- Data:
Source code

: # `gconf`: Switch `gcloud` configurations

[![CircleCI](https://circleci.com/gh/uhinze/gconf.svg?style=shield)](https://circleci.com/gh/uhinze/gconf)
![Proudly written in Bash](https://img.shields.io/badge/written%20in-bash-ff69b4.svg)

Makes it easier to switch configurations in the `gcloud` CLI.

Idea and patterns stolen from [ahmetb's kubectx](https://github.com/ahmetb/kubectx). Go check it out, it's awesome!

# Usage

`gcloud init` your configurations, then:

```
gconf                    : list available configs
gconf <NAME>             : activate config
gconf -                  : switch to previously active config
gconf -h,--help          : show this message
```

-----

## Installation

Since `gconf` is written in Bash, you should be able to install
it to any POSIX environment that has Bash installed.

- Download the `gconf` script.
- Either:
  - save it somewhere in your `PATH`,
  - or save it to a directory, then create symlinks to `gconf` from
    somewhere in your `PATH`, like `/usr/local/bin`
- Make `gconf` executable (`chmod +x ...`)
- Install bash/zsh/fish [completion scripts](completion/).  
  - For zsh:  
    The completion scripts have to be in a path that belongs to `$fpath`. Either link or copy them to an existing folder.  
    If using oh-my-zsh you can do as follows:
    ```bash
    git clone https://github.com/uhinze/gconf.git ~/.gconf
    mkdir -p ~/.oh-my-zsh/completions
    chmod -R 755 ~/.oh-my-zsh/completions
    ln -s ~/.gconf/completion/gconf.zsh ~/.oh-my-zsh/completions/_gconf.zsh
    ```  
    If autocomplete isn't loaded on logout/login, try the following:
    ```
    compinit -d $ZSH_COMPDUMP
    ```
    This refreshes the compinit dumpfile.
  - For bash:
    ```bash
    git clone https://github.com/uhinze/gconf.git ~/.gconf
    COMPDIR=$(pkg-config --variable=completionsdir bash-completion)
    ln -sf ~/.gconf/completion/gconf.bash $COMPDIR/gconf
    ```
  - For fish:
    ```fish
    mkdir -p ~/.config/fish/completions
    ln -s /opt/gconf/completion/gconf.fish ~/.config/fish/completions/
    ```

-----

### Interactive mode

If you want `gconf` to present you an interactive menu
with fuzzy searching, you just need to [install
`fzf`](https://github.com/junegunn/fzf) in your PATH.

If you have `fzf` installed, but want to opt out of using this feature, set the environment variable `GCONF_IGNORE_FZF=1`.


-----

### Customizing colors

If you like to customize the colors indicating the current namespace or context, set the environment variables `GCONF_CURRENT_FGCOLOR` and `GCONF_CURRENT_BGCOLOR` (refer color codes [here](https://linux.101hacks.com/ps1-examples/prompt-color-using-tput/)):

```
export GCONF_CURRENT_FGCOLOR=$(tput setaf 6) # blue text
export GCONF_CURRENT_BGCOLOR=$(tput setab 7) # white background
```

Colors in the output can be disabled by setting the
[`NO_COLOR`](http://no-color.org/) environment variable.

- Task instructions: For each line above that holds the string "compinit", provide a copy of that line.

- Response to the exercise:
    compinit -d $ZSH_COMPDUMP
    This refreshes the compinit dumpfile.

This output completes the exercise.